• Records to use:
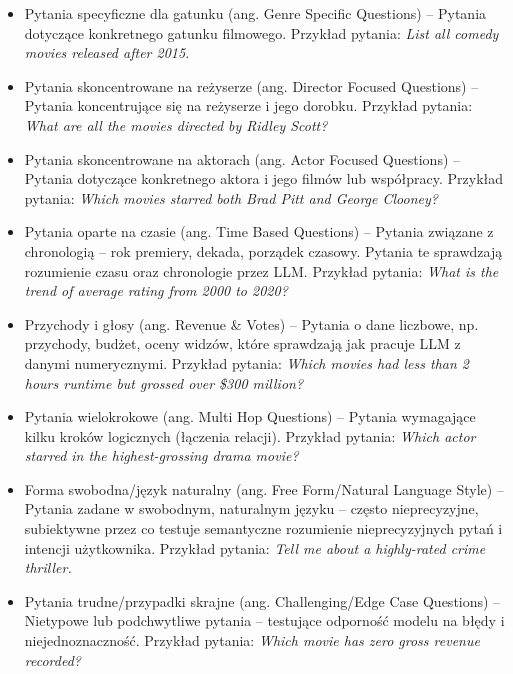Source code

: \documentclass[
a4paper,
12pt,
]{article}
\begin{document}
\begin{itemize}
    \item Pytania specyficzne dla gatunku (ang. Genre Specific Questions) -- Pytania dotyczące konkretnego gatunku filmowego.
    Przykład pytania: 
    \textit{List all comedy movies released after 2015.}

    \item Pytania skoncentrowane na reżyserze (ang. Director Focused Questions) -- Pytania koncentrujące się na reżyserze i jego dorobku.
    Przykład pytania: 
    \textit{What are all the movies directed by Ridley Scott?}

    \item Pytania skoncentrowane na aktorach (ang. Actor Focused Questions) -- Pytania dotyczące konkretnego aktora i jego filmów lub współpracy.   
    Przykład pytania: 
    \textit{Which movies starred both Brad Pitt and George Clooney?}

    \item Pytania oparte na czasie (ang. Time Based Questions) -- Pytania związane z chronologią -- rok premiery, dekada, porządek czasowy.  Pytania te sprawdzają rozumienie czasu oraz chronologie przez LLM. 
    Przykład pytania: 
    \textit{What is the trend of average rating from 2000 to 2020?}

    \item Przychody i głosy (ang. Revenue \& Votes) -- Pytania o dane liczbowe, np. przychody, budżet, oceny widzów, które sprawdzają jak pracuje LLM z danymi numerycznymi.
    Przykład pytania: 
    \textit{Which movies had less than 2 hours runtime but grossed over \$300 million?}

    \item Pytania wielokrokowe (ang. Multi Hop Questions) -- Pytania wymagające kilku kroków logicznych (łączenia relacji).
    Przykład pytania: 
    \textit{Which actor starred in the highest-grossing drama movie?}

    \item Forma swobodna/język naturalny (ang. Free Form/Natural Language Style) -- Pytania zadane w swobodnym, naturalnym języku -- często nieprecyzyjne, subiektywne przez co testuje semantyczne rozumienie nieprecyzyjnych pytań i intencji użytkownika.
    Przykład pytania: 
    \textit{Tell me about a highly-rated crime thriller.}

    \item Pytania trudne/przypadki skrajne (ang. Challenging/Edge Case Questions) -- Nietypowe lub podchwytliwe pytania -- testujące odporność modelu na błędy i niejednoznaczność.
    Przykład pytania: 
    \textit{Which movie has zero gross revenue recorded?}


\end{itemize}
\end{document}
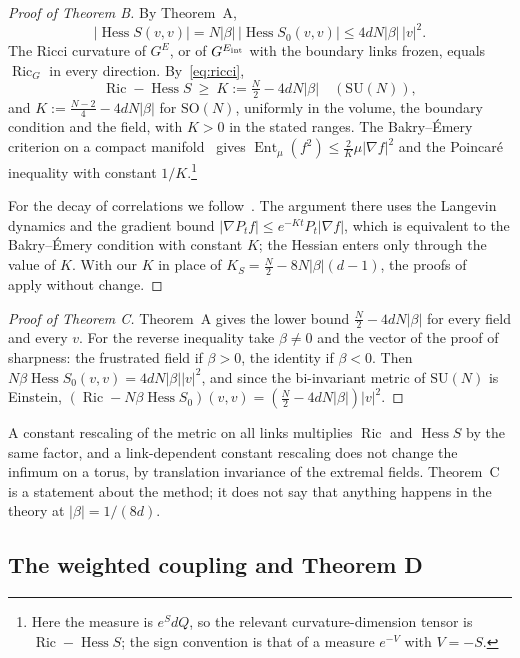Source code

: \documentclass[aps,prd,twocolumn,superscriptaddress,nofootinbib,longbibliography,floatfix,amsmath,amssymb,10pt]{revtex4-2}
\theoremstyle{definition}
\theoremstyle{remark}
\newcommand{\SU}{\mathrm{SU}}
\newcommand{\SO}{\mathrm{SO}}
\newcommand{\Hess}{\operatorname{Hess}}
\newcommand{\Ric}{\operatorname{Ric}}
\begin{document}
\begin{proof}[Proof of Theorem B]
By Theorem~A,
\[
|\Hess S(v,v)|=N|\beta|\,|\Hess S_0(v,v)|\le4dN|\beta|\,|v|^2 .
\]
The Ricci curvature of $G^E$, or of $G^{E_{\rm int}}$ with the boundary links
frozen, equals $\Ric_G$ in every direction. By~\eqref{eq:ricci},
\[
\Ric-\Hess S\ \ge\ K:=\tfrac N2-4dN|\beta|\quad(\SU(N)),
\]
and $K:=\frac{N-2}4-4dN|\beta|$ for $\SO(N)$, uniformly in the volume, the
boundary condition and the field, with $K>0$ in the stated ranges. The
Bakry--\'Emery criterion on a compact manifold~\cite[Cor.~5.7.2]{BGL14} gives
$\operatorname{Ent}_\mu(f^2)\le\frac2K\mu|\nabla f|^2$ and the Poincar\'e
inequality with constant $1/K$.\footnote{Here the measure is $e^{S}dQ$, so
the relevant curvature-dimension tensor is $\Ric-\Hess S$; the sign
convention is that of a measure $e^{-V}$ with $V=-S$.}

For the decay of correlations we follow~\cite[Sec.~4]{SZZ23}. The argument
there uses the Langevin dynamics and the gradient bound
$|\nabla P_tf|\le e^{-Kt}P_t|\nabla f|$, which is equivalent to the
Bakry--\'Emery condition with constant $K$; the Hessian enters only through
the value of $K$. With our $K$ in place of $K_S=\frac N2-8N|\beta|(d-1)$, the
proofs of~\cite[Cor.~4.11 and Rem.~4.12]{SZZ23} apply without change.
\end{proof}

\begin{proof}[Proof of Theorem C]
Theorem~A gives the lower bound $\frac N2-4dN|\beta|$ for every field and
every $v$. For the reverse inequality take $\beta\ne0$ and the vector of the
proof of sharpness: the frustrated field if $\beta>0$, the identity if
$\beta<0$. Then $N\beta\Hess S_0(v,v)=4dN|\beta||v|^2$, and since the
bi-invariant metric of $\SU(N)$ is Einstein, $(\Ric-N\beta\Hess
S_0)(v,v)=(\frac N2-4dN|\beta|)|v|^2$.
\end{proof}

A constant rescaling of the metric on all links multiplies $\Ric$ and $\Hess
S$ by the same factor, and a link-dependent constant rescaling does not
change the infimum on a torus, by translation invariance of the extremal
fields. Theorem~C is a statement about the method; it does not say that
anything happens in the theory at $|\beta|=1/(8d)$.

\subsection{The weighted coupling and Theorem D}
\end{document}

• What to produce: Would you print, exactly as written, every line above from the one holding "movies had less" through the one holding "about a highly-rated", with both included and no other lines?

• Response:
    \textit{Which movies had less than 2 hours runtime but grossed over \$300 million?}

    \item Pytania wielokrokowe (ang. Multi Hop Questions) -- Pytania wymagające kilku kroków logicznych (łączenia relacji).
    Przykład pytania: 
    \textit{Which actor starred in the highest-grossing drama movie?}

    \item Forma swobodna/język naturalny (ang. Free Form/Natural Language Style) -- Pytania zadane w swobodnym, naturalnym języku -- często nieprecyzyjne, subiektywne przez co testuje semantyczne rozumienie nieprecyzyjnych pytań i intencji użytkownika.
    Przykład pytania: 
    \textit{Tell me about a highly-rated crime thriller.}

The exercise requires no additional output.